Peru to Maintain Silver Sales Freeze
Energy and mines minister, Wilfredo Huayta, said Peru would maintain its freeze on new sales of silver until the price of the precious metal reaches “the true value this raw material should have.”
He spoke to reporters at the presidential palace after meeting president Alan Garcia, whom he said recently spoke by telephone with Mexican president Miguel de la Madrid. Mexico and Peru are the world’s two largest silver producers.
Huayta, asked what the true price level of silver should be, repled: “well, this cannot be predicted.”
He said Minero Peru Comercial (Minpeco), the government’s minerals marketing arm, would closely study the price of silver in the world market.

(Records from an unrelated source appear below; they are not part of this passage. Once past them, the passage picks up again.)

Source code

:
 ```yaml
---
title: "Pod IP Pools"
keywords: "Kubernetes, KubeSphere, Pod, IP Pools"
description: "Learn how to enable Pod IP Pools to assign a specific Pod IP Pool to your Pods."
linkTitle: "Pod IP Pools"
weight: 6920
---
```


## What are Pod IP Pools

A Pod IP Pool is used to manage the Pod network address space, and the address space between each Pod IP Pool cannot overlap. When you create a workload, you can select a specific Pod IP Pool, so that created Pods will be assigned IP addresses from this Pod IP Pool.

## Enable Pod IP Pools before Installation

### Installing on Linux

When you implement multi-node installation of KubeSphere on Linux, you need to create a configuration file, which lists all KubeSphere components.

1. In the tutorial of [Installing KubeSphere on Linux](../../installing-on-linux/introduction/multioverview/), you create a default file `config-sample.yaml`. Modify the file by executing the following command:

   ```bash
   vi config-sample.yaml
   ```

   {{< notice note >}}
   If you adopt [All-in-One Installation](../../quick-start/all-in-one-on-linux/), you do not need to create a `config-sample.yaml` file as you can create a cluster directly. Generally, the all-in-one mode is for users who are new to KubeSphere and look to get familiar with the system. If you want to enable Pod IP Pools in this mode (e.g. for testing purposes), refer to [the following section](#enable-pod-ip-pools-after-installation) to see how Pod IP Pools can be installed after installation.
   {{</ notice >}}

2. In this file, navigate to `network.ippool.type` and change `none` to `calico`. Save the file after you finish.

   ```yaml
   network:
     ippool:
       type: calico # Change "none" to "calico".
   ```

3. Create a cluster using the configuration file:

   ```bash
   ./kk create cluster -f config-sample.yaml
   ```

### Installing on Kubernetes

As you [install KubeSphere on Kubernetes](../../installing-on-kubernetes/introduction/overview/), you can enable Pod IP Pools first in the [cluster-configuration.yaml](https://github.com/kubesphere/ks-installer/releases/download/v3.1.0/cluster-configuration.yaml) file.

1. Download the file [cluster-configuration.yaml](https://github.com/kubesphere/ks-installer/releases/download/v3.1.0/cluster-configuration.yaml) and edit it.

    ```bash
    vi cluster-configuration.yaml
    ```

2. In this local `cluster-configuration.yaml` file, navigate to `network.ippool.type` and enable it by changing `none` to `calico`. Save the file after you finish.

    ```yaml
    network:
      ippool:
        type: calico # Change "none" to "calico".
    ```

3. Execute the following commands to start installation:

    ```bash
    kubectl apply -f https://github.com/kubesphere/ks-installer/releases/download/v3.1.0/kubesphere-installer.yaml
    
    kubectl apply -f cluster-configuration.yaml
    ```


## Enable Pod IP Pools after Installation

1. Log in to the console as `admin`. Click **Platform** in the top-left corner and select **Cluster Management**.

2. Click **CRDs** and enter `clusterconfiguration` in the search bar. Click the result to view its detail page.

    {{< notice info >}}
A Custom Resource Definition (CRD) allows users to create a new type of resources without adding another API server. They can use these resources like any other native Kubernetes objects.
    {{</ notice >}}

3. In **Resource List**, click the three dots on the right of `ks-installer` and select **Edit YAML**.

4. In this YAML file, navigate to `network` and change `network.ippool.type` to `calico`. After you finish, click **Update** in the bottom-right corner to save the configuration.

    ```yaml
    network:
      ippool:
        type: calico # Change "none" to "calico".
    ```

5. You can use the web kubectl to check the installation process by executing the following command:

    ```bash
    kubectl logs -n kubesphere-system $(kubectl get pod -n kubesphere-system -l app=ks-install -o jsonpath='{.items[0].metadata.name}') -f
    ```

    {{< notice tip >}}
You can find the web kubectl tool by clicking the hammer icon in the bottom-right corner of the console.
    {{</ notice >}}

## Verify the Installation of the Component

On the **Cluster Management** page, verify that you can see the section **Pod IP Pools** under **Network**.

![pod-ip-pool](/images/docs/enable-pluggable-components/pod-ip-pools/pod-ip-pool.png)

Last Tuesday, the government instructed Minpeco, which handles all Peru’s exports of refined silver and state- produced ore, to immediately freeze all new silver sales until the metal’s price reached equilibrium in the world market. Peru plans to produce 63 mln ounces of silver this year, and is the largest producer of the precious metal after Mexico. Huayta said both nations’ central banks would coordinate their work, but did not elaborate how they would do this. Peruvian central bank president Leonel Figueroa and the head of Bank of Mexico, Miguel Mancera Aguayo, met in Mexico City yesterday to coordinate actions aimed at consolidating the upward trend in the price of silver, the official newspaper El Peruano said today.
Huayta said his Mexican counterpart, minister of oil, mines and parastatal industry, Alfredo del Mazo, should be in Lima on a visit at a nearby date. Huayta added Peru did not want to see great fluctuations in the price of silver, but declined to comment on what Peru would like to see as a ceiling for the precious metal’s price. Silver bullion climbed to nearly 10.00 dlrs an ounce today from about 5.70 dlrs an ounce a month ago.